THE TASK:
Among the entries below, please repeat exactly and only the lines from the line containing "Leer hoe u de transparantie" to the line containing "### [Geef de", both lines included.

Segment Start: TASK INPUTS

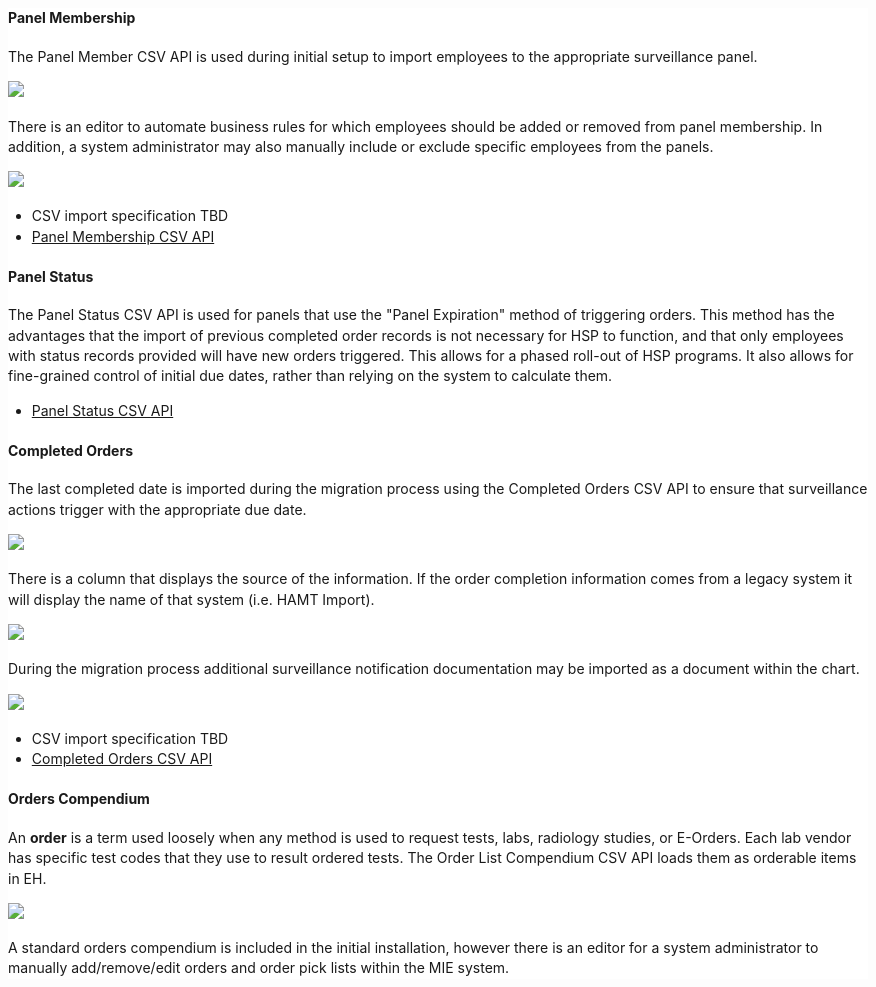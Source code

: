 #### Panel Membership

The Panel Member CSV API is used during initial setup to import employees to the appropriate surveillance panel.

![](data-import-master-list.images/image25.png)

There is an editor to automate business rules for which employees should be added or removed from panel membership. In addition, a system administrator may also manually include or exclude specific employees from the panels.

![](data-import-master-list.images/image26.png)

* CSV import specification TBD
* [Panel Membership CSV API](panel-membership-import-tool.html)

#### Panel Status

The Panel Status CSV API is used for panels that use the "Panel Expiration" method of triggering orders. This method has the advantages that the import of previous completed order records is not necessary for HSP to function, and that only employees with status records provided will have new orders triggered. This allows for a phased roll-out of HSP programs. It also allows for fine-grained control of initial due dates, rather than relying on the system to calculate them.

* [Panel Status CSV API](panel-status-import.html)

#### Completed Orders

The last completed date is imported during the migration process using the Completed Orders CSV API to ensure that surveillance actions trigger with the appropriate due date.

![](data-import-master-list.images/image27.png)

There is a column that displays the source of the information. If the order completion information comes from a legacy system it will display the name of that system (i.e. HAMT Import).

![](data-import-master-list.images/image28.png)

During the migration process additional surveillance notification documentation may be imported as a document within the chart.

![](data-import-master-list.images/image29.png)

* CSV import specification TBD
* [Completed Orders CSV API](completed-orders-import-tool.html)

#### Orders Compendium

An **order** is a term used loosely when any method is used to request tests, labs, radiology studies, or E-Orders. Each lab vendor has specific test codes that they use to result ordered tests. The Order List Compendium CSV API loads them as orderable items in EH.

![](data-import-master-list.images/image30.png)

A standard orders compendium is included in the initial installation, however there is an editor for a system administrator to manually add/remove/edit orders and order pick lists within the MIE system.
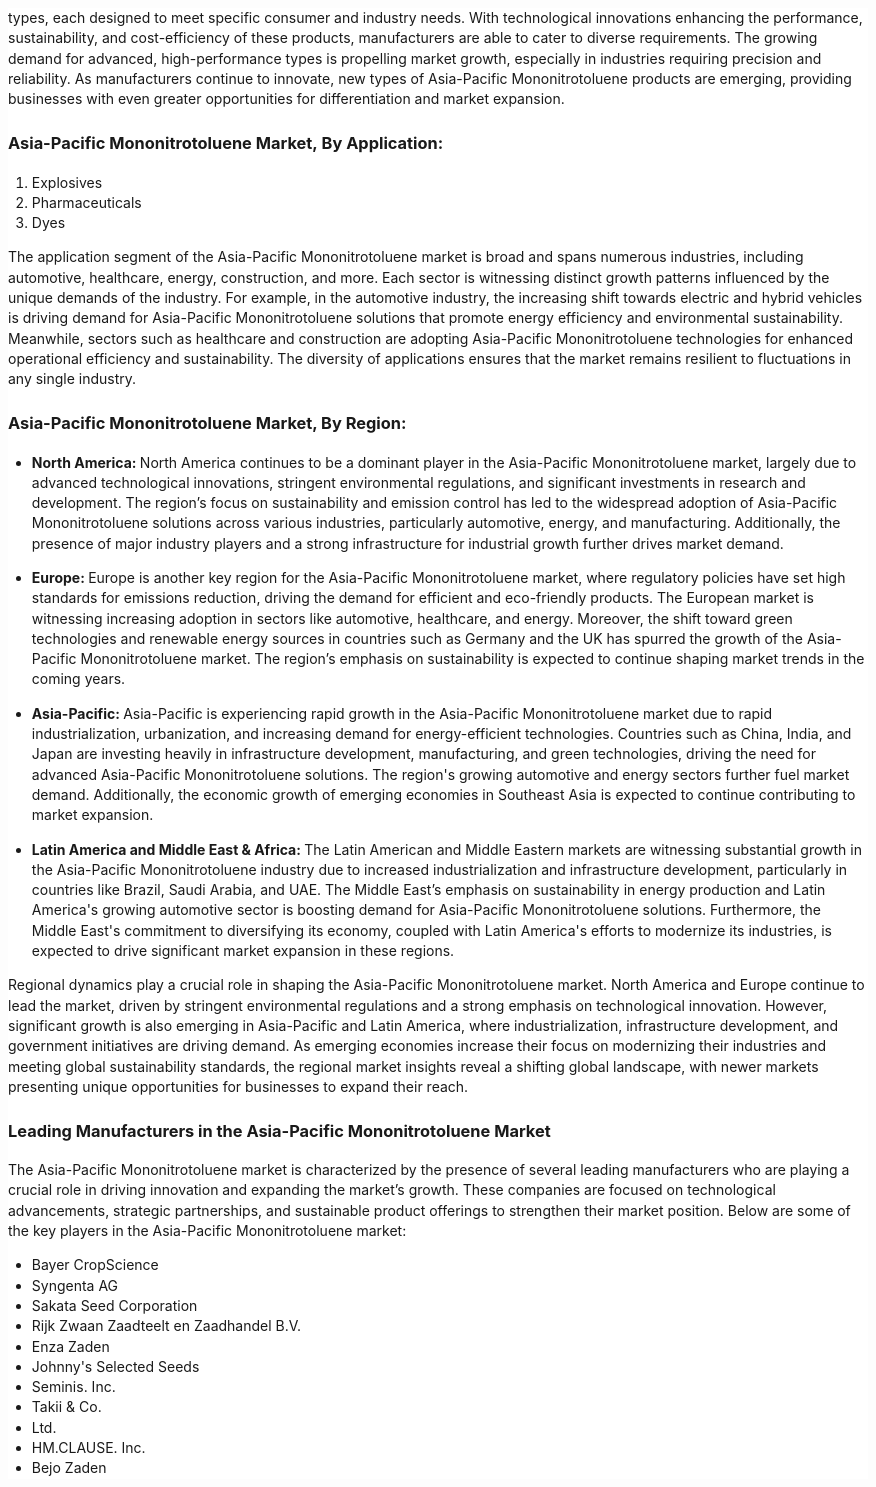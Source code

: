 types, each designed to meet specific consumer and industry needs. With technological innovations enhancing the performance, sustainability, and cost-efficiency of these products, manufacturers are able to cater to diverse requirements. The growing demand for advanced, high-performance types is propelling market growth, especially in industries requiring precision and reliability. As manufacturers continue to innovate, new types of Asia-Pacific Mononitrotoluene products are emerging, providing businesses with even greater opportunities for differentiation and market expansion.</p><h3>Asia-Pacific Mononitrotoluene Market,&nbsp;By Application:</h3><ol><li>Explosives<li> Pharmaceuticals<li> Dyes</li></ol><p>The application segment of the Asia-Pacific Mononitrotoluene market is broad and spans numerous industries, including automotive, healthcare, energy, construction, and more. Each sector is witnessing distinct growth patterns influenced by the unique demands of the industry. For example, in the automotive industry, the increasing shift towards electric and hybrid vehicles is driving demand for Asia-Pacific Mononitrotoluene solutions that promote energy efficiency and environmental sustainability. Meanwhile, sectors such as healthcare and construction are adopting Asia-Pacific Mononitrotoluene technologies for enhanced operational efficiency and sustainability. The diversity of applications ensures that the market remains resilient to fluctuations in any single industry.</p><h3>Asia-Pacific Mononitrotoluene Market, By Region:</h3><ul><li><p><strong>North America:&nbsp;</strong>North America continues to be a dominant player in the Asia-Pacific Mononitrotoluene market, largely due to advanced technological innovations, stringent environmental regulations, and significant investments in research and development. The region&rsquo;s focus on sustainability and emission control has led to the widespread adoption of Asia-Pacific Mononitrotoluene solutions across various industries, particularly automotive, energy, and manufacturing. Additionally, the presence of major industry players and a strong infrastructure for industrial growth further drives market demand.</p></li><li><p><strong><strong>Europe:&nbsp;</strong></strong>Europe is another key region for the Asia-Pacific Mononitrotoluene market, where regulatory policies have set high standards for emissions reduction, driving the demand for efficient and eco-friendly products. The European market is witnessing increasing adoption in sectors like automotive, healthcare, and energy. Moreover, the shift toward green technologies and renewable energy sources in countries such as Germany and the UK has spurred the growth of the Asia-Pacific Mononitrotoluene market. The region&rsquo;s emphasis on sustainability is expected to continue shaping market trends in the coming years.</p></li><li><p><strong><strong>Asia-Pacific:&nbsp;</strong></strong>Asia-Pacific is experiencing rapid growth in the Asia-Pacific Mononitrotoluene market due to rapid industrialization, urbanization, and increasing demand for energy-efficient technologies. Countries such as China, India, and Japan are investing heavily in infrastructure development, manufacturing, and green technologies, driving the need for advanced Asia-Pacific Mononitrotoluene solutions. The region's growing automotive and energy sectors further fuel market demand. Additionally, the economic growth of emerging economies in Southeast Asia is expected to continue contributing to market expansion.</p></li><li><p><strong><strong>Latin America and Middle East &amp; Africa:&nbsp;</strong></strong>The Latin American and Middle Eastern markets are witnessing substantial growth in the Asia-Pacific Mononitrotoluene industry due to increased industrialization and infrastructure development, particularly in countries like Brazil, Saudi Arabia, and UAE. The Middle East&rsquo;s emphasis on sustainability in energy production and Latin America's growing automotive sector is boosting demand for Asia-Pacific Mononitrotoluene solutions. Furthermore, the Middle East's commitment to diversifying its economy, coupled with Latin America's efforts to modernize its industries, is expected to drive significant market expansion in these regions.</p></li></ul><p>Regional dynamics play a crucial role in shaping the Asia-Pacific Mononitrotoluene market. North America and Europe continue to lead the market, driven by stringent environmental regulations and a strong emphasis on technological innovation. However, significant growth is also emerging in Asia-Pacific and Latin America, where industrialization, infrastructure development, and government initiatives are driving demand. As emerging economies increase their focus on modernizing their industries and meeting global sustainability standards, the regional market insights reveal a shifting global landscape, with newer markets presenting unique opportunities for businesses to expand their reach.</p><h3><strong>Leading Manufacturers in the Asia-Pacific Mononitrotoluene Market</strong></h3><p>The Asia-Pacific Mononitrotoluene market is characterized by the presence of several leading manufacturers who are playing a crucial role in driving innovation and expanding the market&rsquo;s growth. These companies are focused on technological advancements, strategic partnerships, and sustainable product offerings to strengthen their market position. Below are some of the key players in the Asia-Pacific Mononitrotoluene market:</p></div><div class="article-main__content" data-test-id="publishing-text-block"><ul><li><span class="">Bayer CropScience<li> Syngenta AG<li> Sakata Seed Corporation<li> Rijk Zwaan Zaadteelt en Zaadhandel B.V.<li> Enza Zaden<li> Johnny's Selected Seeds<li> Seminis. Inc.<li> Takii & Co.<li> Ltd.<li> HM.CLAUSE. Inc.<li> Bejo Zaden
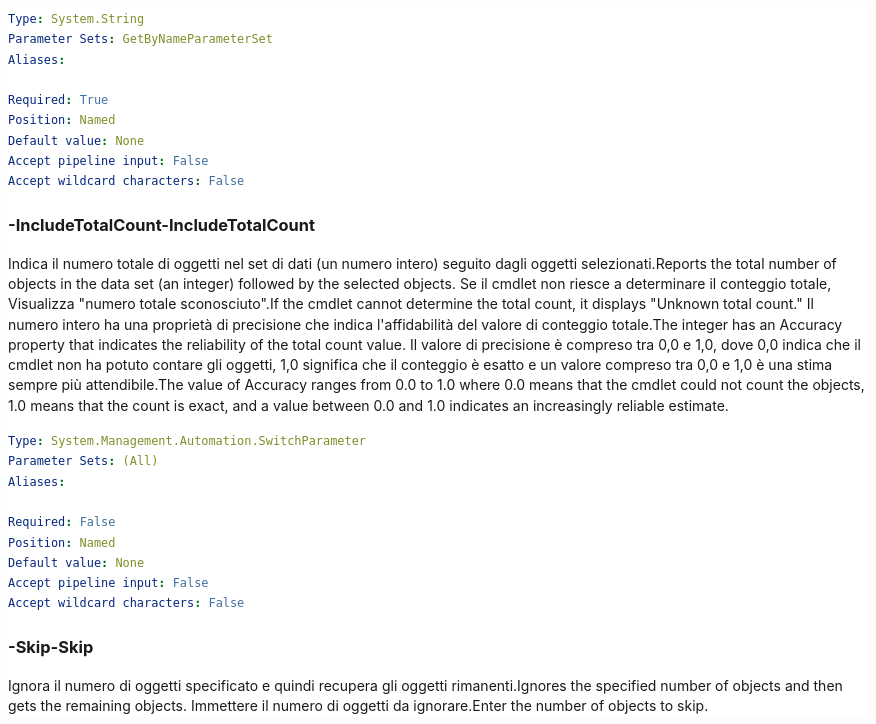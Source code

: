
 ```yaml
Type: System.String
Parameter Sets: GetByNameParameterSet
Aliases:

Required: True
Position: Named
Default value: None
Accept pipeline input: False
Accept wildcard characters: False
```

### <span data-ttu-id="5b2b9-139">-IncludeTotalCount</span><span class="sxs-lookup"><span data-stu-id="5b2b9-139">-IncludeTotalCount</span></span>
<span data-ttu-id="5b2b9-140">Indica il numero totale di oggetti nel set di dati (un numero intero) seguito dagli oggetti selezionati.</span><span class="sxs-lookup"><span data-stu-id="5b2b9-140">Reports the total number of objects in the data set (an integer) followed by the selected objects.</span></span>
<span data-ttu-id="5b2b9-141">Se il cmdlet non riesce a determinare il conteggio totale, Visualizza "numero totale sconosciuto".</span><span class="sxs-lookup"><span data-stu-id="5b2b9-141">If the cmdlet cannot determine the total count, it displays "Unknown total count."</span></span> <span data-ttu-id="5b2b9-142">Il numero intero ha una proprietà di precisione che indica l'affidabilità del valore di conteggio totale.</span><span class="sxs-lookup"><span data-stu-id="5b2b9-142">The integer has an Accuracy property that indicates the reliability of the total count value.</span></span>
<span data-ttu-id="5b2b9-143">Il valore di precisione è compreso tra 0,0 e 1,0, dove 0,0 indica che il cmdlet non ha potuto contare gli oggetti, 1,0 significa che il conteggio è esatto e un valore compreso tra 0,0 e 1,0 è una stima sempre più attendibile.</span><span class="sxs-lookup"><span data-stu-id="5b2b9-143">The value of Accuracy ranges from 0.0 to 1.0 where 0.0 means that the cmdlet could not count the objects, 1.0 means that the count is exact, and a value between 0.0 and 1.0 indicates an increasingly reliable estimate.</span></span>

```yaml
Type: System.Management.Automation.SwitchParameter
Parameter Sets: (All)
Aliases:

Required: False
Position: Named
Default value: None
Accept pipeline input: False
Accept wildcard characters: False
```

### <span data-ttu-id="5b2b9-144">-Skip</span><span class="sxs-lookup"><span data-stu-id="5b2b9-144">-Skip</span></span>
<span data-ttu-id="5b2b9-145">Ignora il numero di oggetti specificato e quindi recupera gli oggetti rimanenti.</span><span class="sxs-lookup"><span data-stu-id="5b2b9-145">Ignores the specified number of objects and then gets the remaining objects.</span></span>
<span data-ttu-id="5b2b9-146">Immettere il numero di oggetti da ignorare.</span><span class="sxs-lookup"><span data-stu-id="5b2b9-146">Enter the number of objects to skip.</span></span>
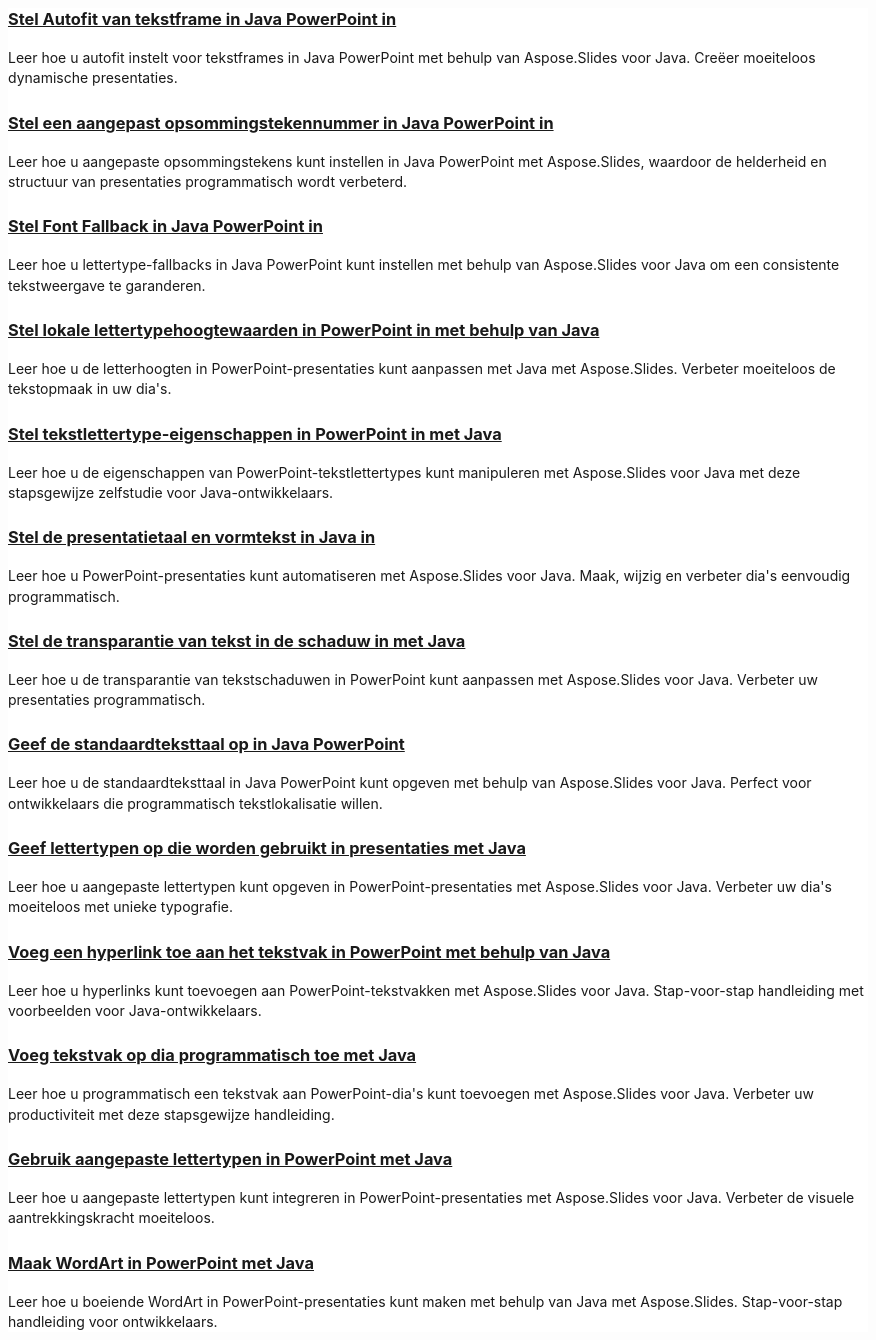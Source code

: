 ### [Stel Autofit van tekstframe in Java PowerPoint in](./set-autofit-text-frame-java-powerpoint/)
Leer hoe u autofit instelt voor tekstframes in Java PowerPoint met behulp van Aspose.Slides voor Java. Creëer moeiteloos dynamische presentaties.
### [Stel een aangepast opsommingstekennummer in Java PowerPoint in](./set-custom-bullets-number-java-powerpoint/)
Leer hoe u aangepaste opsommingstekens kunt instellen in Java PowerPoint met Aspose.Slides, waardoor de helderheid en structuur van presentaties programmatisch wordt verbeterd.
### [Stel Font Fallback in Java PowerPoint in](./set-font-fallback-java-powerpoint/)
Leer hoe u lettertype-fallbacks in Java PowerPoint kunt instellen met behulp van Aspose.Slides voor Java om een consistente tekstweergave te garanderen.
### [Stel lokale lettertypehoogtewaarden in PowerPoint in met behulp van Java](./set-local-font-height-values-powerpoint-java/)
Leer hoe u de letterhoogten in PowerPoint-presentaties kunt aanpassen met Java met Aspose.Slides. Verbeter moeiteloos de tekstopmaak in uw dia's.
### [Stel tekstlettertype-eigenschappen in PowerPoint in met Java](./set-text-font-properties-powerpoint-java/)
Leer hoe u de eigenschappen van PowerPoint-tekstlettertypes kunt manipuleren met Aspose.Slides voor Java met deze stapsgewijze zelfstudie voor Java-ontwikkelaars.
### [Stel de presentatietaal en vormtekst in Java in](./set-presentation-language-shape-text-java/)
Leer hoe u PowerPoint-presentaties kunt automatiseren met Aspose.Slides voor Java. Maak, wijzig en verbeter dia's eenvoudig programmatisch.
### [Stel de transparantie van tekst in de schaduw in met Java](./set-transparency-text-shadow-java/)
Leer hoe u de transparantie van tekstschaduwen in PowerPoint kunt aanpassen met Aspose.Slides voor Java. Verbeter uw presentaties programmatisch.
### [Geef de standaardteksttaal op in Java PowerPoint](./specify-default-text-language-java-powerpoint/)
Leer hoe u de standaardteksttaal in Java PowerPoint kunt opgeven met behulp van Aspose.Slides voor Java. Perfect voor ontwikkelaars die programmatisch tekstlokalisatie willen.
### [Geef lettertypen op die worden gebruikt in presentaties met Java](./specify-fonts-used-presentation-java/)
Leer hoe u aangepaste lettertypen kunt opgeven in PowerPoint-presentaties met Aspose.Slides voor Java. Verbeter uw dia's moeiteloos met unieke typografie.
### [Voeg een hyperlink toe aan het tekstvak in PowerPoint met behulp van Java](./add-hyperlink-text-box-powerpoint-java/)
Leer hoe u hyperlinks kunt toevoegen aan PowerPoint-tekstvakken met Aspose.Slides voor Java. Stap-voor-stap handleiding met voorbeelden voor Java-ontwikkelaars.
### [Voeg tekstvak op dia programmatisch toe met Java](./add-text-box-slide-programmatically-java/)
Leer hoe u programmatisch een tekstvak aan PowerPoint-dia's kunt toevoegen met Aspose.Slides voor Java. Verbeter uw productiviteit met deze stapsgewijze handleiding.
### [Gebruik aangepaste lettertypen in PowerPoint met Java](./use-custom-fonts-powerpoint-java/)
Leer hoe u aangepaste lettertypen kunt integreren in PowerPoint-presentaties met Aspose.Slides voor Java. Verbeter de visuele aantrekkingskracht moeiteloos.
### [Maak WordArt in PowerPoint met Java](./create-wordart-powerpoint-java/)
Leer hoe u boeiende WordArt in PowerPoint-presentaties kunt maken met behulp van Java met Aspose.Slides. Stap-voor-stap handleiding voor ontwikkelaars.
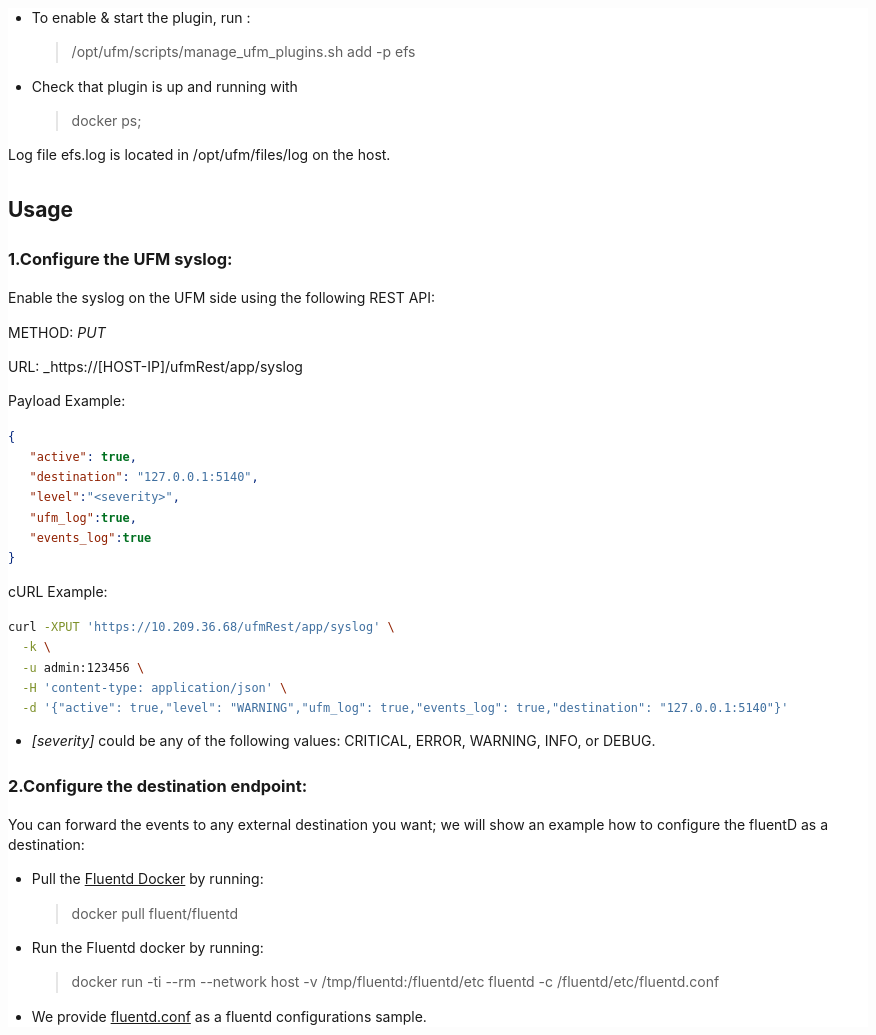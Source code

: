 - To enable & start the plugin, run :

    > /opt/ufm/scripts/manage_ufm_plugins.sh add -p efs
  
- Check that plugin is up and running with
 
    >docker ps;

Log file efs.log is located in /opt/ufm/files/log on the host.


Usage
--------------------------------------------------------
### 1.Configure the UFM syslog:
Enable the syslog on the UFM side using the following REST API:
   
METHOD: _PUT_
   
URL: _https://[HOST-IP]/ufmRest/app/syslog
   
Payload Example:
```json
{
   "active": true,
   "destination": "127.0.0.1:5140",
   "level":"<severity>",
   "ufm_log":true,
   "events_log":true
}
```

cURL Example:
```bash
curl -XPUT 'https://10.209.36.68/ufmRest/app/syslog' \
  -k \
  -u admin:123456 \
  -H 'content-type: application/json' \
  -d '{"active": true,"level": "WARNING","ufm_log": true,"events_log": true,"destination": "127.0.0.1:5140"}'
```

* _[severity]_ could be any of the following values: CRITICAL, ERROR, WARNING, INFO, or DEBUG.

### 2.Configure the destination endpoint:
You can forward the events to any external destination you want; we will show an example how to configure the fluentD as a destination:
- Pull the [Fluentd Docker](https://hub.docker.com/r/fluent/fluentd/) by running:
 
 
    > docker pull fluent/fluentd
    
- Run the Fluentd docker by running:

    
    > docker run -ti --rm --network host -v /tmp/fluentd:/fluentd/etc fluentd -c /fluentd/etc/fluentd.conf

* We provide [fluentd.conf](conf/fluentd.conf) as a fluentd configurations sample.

Segment End: TASK INPUTS

ANSWER FOR THE TASK:
Leer hoe u de transparantie van tekstschaduwen in PowerPoint kunt aanpassen met Aspose.Slides voor Java. Verbeter uw presentaties programmatisch.
### [Geef de standaardteksttaal op in Java PowerPoint](./specify-default-text-language-java-powerpoint/)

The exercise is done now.